• [Action item]
Set down all of the entries word for word, omitting the images they contain.

Dataset records
_ _ _ _ _ _ _
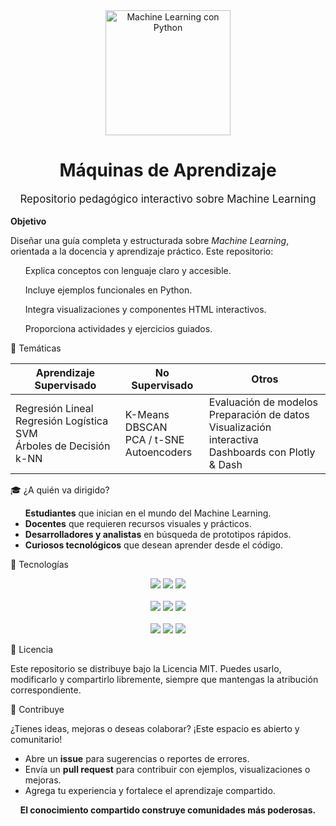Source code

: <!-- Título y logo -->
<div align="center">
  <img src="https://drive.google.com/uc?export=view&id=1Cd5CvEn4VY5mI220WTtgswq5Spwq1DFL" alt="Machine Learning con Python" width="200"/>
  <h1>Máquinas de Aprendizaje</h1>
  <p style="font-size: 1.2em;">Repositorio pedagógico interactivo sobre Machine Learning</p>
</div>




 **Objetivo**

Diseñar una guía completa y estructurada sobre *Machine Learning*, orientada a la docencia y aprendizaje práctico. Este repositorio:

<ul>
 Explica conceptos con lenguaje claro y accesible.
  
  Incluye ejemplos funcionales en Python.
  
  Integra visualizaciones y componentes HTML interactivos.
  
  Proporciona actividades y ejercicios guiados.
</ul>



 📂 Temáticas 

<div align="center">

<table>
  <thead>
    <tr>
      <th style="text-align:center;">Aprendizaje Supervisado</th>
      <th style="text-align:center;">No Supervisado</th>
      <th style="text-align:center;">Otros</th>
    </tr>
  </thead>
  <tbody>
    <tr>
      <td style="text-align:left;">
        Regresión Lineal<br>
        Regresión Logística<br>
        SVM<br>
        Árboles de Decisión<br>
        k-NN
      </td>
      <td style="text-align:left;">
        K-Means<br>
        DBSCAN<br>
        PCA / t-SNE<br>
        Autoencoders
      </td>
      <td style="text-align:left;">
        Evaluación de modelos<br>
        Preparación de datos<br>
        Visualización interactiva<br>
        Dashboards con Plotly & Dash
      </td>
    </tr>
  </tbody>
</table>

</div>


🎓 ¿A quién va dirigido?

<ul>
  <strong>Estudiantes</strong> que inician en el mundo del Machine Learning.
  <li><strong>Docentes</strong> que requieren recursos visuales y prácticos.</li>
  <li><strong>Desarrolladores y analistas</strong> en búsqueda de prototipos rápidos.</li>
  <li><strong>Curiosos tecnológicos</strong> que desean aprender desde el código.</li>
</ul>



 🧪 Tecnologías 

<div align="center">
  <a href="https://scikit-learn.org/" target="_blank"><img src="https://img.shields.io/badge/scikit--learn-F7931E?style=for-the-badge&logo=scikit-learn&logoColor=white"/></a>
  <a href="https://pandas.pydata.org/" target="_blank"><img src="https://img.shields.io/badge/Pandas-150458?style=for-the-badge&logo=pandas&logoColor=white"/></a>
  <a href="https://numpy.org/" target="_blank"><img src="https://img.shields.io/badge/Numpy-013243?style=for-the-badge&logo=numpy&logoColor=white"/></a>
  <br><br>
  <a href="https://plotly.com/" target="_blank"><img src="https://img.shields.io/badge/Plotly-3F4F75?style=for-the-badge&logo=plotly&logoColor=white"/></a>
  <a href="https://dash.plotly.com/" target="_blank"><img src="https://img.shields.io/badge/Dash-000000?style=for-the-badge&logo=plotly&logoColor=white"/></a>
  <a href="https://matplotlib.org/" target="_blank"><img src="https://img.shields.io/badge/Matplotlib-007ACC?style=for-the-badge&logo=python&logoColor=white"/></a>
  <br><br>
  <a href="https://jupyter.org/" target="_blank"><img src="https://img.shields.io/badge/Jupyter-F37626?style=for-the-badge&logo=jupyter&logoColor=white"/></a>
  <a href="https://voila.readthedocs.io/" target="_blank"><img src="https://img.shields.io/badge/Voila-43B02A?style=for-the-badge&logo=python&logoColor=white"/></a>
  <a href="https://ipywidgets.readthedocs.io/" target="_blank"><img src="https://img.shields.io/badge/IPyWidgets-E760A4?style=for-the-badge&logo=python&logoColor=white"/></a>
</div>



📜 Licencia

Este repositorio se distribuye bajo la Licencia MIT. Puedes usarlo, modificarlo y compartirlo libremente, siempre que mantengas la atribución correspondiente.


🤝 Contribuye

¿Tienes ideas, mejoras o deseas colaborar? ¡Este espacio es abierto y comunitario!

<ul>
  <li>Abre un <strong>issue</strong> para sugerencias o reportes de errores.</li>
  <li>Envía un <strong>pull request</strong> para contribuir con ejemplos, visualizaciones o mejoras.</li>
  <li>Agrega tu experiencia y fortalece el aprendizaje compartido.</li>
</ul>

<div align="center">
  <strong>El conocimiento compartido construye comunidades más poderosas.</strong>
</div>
_ _ _ _ _ _ _
• [Solved exercise]
Source code

: <!-- Título y logo -->
<div align="center">
  <img src="https://drive.google.com/uc?export=view&id=1Cd5CvEn4VY5mI220WTtgswq5Spwq1DFL" alt="Machine Learning con Python" width="200"/>
  <h1>Máquinas de Aprendizaje</h1>
  <p style="font-size: 1.2em;">Repositorio pedagógico interactivo sobre Machine Learning</p>
</div>




 **Objetivo**

Diseñar una guía completa y estructurada sobre *Machine Learning*, orientada a la docencia y aprendizaje práctico. Este repositorio:

<ul>
 Explica conceptos con lenguaje claro y accesible.
  
  Incluye ejemplos funcionales en Python.
  
  Integra visualizaciones y componentes HTML interactivos.
  
  Proporciona actividades y ejercicios guiados.
</ul>



 📂 Temáticas 

<div align="center">

<table>
  <thead>
    <tr>
      <th style="text-align:center;">Aprendizaje Supervisado</th>
      <th style="text-align:center;">No Supervisado</th>
      <th style="text-align:center;">Otros</th>
    </tr>
  </thead>
  <tbody>
    <tr>
      <td style="text-align:left;">
        Regresión Lineal<br>
        Regresión Logística<br>
        SVM<br>
        Árboles de Decisión<br>
        k-NN
      </td>
      <td style="text-align:left;">
        K-Means<br>
        DBSCAN<br>
        PCA / t-SNE<br>
        Autoencoders
      </td>
      <td style="text-align:left;">
        Evaluación de modelos<br>
        Preparación de datos<br>
        Visualización interactiva<br>
        Dashboards con Plotly & Dash
      </td>
    </tr>
  </tbody>
</table>

</div>


🎓 ¿A quién va dirigido?

<ul>
  <strong>Estudiantes</strong> que inician en el mundo del Machine Learning.
  <li><strong>Docentes</strong> que requieren recursos visuales y prácticos.</li>
  <li><strong>Desarrolladores y analistas</strong> en búsqueda de prototipos rápidos.</li>
  <li><strong>Curiosos tecnológicos</strong> que desean aprender desde el código.</li>
</ul>



 🧪 Tecnologías 

<div align="center">
  <a href="https://scikit-learn.org/" target="_blank"><img src="https://img.shields.io/badge/scikit--learn-F7931E?style=for-the-badge&logo=scikit-learn&logoColor=white"/></a>
  <a href="https://pandas.pydata.org/" target="_blank"><img src="https://img.shields.io/badge/Pandas-150458?style=for-the-badge&logo=pandas&logoColor=white"/></a>
  <a href="https://numpy.org/" target="_blank"><img src="https://img.shields.io/badge/Numpy-013243?style=for-the-badge&logo=numpy&logoColor=white"/></a>
  <br><br>
  <a href="https://plotly.com/" target="_blank"><img src="https://img.shields.io/badge/Plotly-3F4F75?style=for-the-badge&logo=plotly&logoColor=white"/></a>
  <a href="https://dash.plotly.com/" target="_blank"><img src="https://img.shields.io/badge/Dash-000000?style=for-the-badge&logo=plotly&logoColor=white"/></a>
  <a href="https://matplotlib.org/" target="_blank"><img src="https://img.shields.io/badge/Matplotlib-007ACC?style=for-the-badge&logo=python&logoColor=white"/></a>
  <br><br>
  <a href="https://jupyter.org/" target="_blank"><img src="https://img.shields.io/badge/Jupyter-F37626?style=for-the-badge&logo=jupyter&logoColor=white"/></a>
  <a href="https://voila.readthedocs.io/" target="_blank"><img src="https://img.shields.io/badge/Voila-43B02A?style=for-the-badge&logo=python&logoColor=white"/></a>
  <a href="https://ipywidgets.readthedocs.io/" target="_blank"><img src="https://img.shields.io/badge/IPyWidgets-E760A4?style=for-the-badge&logo=python&logoColor=white"/></a>
</div>



📜 Licencia

Este repositorio se distribuye bajo la Licencia MIT. Puedes usarlo, modificarlo y compartirlo libremente, siempre que mantengas la atribución correspondiente.


🤝 Contribuye

¿Tienes ideas, mejoras o deseas colaborar? ¡Este espacio es abierto y comunitario!

<ul>
  <li>Abre un <strong>issue</strong> para sugerencias o reportes de errores.</li>
  <li>Envía un <strong>pull request</strong> para contribuir con ejemplos, visualizaciones o mejoras.</li>
  <li>Agrega tu experiencia y fortalece el aprendizaje compartido.</li>
</ul>

<div align="center">
  <strong>El conocimiento compartido construye comunidades más poderosas.</strong>
</div>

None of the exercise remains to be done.